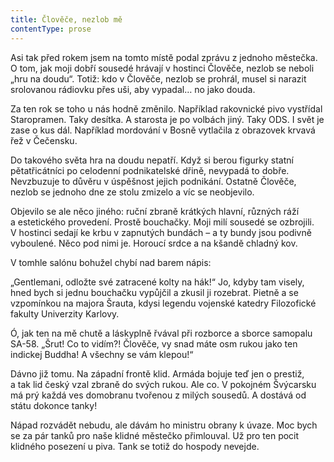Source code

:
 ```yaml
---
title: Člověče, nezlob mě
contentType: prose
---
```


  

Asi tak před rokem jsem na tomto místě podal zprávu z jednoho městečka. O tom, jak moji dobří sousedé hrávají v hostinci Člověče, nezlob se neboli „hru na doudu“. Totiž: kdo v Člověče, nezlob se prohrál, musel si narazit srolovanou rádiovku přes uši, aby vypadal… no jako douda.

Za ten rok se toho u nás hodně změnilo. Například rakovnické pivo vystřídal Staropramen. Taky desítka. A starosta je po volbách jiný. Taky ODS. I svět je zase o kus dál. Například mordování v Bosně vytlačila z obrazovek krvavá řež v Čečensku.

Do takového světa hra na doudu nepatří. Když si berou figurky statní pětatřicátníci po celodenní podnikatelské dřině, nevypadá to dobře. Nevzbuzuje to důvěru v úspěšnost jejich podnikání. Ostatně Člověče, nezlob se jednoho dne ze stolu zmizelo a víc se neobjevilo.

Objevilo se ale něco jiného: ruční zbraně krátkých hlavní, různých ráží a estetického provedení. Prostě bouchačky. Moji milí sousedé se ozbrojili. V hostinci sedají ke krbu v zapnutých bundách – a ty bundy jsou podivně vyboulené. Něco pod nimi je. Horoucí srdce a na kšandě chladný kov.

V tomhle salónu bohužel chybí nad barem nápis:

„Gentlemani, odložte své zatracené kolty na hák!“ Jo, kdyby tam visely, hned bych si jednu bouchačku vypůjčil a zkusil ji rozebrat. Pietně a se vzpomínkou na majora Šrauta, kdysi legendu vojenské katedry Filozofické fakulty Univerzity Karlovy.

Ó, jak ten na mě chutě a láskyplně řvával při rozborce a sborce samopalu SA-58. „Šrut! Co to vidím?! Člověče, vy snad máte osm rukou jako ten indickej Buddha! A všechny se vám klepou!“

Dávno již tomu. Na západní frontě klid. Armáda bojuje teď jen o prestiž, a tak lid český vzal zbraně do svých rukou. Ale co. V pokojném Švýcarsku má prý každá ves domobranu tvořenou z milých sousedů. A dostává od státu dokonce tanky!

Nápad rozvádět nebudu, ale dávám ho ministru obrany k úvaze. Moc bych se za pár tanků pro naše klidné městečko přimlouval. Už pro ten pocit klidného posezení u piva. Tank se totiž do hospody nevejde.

■ ■ ■ ■ ■ ■ ■

About this task —
Only lines belong in the copy: transcribe those from the start of the data through the line that contains "Za ten rok se", and skip the pictures.

Answer to the exercise —
Source code

:
 ```yaml
---
title: Člověče, nezlob mě
contentType: prose
---
```


  

Asi tak před rokem jsem na tomto místě podal zprávu z jednoho městečka. O tom, jak moji dobří sousedé hrávají v hostinci Člověče, nezlob se neboli „hru na doudu“. Totiž: kdo v Člověče, nezlob se prohrál, musel si narazit srolovanou rádiovku přes uši, aby vypadal… no jako douda.

Za ten rok se toho u nás hodně změnilo. Například rakovnické pivo vystřídal Staropramen. Taky desítka. A starosta je po volbách jiný. Taky ODS. I svět je zase o kus dál. Například mordování v Bosně vytlačila z obrazovek krvavá řež v Čečensku.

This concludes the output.